Makhosi Khoza has officially retired from politics!
In a letter addressed to the leadership of the African Democratic Change (ADeC) over the weekend, Dr Khoza said that she wants to pursue her passion in local governance.
She also said that she wants to pour her efforts in the “education and elevation of African languages as those of prestige and prosperity.”
Dr Khoza, in her announcement, maintained that when she assisted in the founding of ADeC, she was not intending on occupying a political position.
Dr Khoza said that a “promising potential opportunity” has availed itself for her to contribute positively to education and local governance.
“South Africa is in an atrocious state of education and the continued disgraceful, shameful, reprehensible and discreditable stunting of African languages.

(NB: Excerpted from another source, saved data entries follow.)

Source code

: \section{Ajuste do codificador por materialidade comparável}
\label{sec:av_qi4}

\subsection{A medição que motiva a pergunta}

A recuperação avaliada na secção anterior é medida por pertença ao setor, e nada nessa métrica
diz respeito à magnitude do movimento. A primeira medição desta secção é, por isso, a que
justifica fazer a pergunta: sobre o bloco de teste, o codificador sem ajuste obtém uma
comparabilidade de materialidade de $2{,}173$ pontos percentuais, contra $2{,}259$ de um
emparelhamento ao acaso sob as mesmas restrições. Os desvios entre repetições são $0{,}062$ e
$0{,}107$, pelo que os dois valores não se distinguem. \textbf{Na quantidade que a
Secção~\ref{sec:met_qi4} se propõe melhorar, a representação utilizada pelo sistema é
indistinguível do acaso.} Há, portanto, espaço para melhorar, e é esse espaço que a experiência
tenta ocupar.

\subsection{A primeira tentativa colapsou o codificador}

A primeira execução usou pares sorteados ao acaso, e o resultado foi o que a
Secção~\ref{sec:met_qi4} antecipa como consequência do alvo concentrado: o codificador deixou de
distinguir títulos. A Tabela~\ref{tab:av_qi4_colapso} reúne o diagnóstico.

“The black indigenous languages account for 79% of the South African population according to Statistics South Africa, 2011, yet they continue to be confined as those of tradition and culture as intended by the apartheid Bantu Education policy,” she said.
She also slammed the government for its stance on African languages in the education system.

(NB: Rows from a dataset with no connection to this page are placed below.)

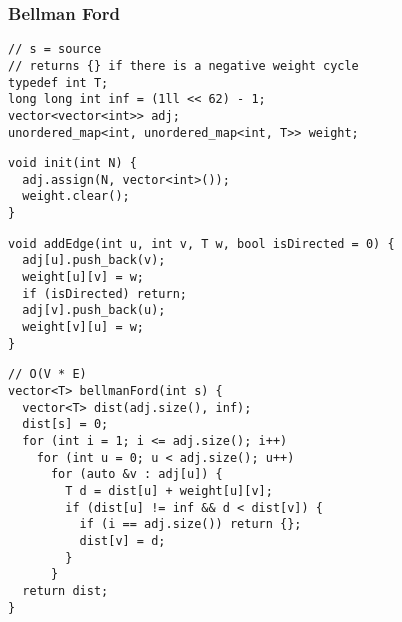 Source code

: \documentclass[twoside]{article}
\begin{document}
\begin{multicols*}{2}
\subsubsectionfont{\large\bfseries\sffamily\underline}
\subsubsection*{Bellman Ford}
\begin{verbatim}
// s = source
// returns {} if there is a negative weight cycle
typedef int T;
long long int inf = (1ll << 62) - 1;
vector<vector<int>> adj;
unordered_map<int, unordered_map<int, T>> weight;
\end{verbatim}
\vspace{-12pt}
\begin{verbatim}
void init(int N) {
  adj.assign(N, vector<int>());
  weight.clear();
}
\end{verbatim}
\vspace{-12pt}
\begin{verbatim}
void addEdge(int u, int v, T w, bool isDirected = 0) {
  adj[u].push_back(v);
  weight[u][v] = w;
  if (isDirected) return;
  adj[v].push_back(u);
  weight[v][u] = w;
}
\end{verbatim}
\vspace{-12pt}
\begin{verbatim}
// O(V * E)
vector<T> bellmanFord(int s) {
  vector<T> dist(adj.size(), inf);
  dist[s] = 0;
  for (int i = 1; i <= adj.size(); i++)
    for (int u = 0; u < adj.size(); u++)
      for (auto &v : adj[u]) {
        T d = dist[u] + weight[u][v];
        if (dist[u] != inf && d < dist[v]) {
          if (i == adj.size()) return {};
          dist[v] = d;
        }
      }
  return dist;
}
\end{verbatim}

\subsubsectionfont{\large\bfseries\sffamily\underline}

\end{multicols*}
\end{document}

“ It is my well-considered view that a nation that condemns and downgrades 79% of its population as secondary linguistic citizens in their ancestral land is guilty of perpetuating indignity, inequalities, racial inferiority complex and entrapment of its citizens in the vicious cycle of intergenerational poverty,” she said.
She also said that her son, who is a computer programmer and computer science student, has developed an algorithm that will assist Dr Khoza’s goal.